The Heavenly Hundred from Maidan Square

Nebesna Sotnja

German book author ("The Woman in Me") and film producer ("Diana - My Story") Christian Seidel accompanied families of Maidan victims in Ukraine last year. His documentary "Heavenly Hundred" is a good example of how to deal with the pain of others. It's a fierce film because it's difficult to look an hour and a half into all the open wounds.Tim Neshitov/SÜDDEUTSCHE ZEITUNG

Christian Seidel's film sheds light on the largely unknown fate of the legendary "Heavenly Hundred" ("Nebesnaya Sotnya") from Kiev's Maidan Square, over a hundred protesters who died in a hail of bullets from snipers. The tragedy, which took place two days before the revolution, was the immediate trigger for the upheaval in Ukraine, which plunged Europe into the most dangerous crisis since World War 2.

Through close encounters with those affected and their children of these victims, revered as heroes in Ukraine, the film touches on the essence of Ukrainian culture and its children from a human perspective. In light of their stories, it raises awareness of the centuries-old dilemma of Ukraine, which is simultaneously Western European and Russian, and whose name translates as "border."

The documentary also casts a spotlight on the rampant media propaganda in a conflict that seems insoluble, around which the most contradictory theories are entwined, and in which an overwhelming flood of images with the most terrible events does not even stop at children.

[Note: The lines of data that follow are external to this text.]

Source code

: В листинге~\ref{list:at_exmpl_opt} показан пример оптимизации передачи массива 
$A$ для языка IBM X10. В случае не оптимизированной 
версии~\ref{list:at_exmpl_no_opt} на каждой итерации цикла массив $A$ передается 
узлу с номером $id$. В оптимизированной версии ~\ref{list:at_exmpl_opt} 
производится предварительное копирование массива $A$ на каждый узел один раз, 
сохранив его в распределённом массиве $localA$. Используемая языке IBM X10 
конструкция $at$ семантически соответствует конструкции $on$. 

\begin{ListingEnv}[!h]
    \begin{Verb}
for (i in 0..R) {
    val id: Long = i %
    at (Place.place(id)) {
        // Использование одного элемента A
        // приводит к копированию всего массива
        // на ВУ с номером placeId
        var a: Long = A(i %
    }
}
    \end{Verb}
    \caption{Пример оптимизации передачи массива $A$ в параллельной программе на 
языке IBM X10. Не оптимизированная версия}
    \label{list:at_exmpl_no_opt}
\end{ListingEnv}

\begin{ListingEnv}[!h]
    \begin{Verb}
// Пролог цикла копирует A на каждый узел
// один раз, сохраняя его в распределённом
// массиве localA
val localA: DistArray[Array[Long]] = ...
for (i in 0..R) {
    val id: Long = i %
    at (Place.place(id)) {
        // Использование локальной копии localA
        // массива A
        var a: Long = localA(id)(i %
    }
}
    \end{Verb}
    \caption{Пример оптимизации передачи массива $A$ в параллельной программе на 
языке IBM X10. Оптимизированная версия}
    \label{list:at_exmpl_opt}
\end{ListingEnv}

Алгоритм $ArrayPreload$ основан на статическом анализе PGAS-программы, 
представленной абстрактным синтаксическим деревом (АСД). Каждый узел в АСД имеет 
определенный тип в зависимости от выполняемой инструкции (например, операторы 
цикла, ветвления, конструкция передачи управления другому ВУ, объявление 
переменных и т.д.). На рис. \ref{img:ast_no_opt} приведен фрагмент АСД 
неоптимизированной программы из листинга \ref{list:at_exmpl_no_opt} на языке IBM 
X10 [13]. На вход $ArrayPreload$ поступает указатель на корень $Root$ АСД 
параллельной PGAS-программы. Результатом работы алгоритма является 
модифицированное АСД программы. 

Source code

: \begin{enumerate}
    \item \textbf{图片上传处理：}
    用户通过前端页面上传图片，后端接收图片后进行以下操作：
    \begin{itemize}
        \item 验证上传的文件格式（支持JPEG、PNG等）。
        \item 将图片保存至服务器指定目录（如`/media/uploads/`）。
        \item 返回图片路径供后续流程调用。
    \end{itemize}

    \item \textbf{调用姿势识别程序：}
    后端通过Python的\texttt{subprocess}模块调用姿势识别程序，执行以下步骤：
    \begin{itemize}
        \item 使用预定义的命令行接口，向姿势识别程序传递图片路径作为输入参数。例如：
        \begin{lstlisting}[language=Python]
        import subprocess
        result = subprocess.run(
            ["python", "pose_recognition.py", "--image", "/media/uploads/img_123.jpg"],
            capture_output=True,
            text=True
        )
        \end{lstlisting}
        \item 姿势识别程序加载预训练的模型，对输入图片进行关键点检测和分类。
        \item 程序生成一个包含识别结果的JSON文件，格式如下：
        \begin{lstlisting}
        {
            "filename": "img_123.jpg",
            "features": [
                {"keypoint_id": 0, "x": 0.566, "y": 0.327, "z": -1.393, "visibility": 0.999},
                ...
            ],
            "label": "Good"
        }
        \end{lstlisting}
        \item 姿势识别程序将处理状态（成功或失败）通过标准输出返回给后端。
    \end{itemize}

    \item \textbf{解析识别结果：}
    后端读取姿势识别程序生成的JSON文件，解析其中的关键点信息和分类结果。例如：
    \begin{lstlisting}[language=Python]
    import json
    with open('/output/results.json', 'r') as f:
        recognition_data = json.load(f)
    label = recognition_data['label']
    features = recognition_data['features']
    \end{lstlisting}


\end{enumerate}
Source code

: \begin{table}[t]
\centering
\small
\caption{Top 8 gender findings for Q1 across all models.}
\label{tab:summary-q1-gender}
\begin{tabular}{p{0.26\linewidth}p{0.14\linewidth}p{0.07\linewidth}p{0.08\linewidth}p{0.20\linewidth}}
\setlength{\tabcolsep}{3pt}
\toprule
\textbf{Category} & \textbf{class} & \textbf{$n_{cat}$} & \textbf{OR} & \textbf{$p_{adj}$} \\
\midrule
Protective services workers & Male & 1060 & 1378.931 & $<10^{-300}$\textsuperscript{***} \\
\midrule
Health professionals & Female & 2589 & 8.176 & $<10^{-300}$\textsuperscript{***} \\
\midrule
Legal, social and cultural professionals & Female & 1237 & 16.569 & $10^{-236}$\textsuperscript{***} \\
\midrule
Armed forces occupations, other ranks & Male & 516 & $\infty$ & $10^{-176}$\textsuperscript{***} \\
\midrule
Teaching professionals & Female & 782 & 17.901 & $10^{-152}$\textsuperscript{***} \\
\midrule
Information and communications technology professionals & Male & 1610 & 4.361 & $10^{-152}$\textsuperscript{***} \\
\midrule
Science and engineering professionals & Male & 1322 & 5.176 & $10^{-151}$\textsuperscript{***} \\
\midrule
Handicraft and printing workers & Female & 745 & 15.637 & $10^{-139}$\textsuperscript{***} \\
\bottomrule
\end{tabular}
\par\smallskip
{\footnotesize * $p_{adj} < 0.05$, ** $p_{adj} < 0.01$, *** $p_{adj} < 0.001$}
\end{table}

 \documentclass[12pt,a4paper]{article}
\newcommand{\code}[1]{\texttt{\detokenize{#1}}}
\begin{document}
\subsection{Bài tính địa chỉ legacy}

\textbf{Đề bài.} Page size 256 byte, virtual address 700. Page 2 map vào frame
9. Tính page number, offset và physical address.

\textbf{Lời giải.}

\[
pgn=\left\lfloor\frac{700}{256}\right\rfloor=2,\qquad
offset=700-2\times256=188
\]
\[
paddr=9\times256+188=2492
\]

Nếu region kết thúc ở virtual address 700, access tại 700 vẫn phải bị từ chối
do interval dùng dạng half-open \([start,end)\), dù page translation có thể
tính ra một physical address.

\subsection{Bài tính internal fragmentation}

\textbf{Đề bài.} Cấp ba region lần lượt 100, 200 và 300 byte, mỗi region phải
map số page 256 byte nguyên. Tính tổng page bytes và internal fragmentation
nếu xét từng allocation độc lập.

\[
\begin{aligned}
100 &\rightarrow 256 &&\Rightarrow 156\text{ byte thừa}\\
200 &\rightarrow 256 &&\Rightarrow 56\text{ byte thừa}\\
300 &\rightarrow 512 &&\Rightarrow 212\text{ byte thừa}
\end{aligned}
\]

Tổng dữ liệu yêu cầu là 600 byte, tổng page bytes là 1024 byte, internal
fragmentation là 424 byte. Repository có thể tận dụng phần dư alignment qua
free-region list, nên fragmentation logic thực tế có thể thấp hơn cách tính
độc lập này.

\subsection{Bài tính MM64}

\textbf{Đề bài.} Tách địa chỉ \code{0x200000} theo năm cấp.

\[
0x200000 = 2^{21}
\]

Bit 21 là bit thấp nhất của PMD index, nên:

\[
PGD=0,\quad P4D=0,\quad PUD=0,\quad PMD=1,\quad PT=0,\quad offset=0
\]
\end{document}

The film was screened on the first anniversary of the Maidan massacre as part of the official mourning ceremonies in Kiev and numerous other Ukrainian cities on February 18, 2015, and later at festivals worldwide. It was made with a zero budget and with the participation of numerous volunteers. One of its distribution channels was a snowball effect through copying USB sticks on which the film was stored. You can watch it on youtube in English, Ukrainian and German version.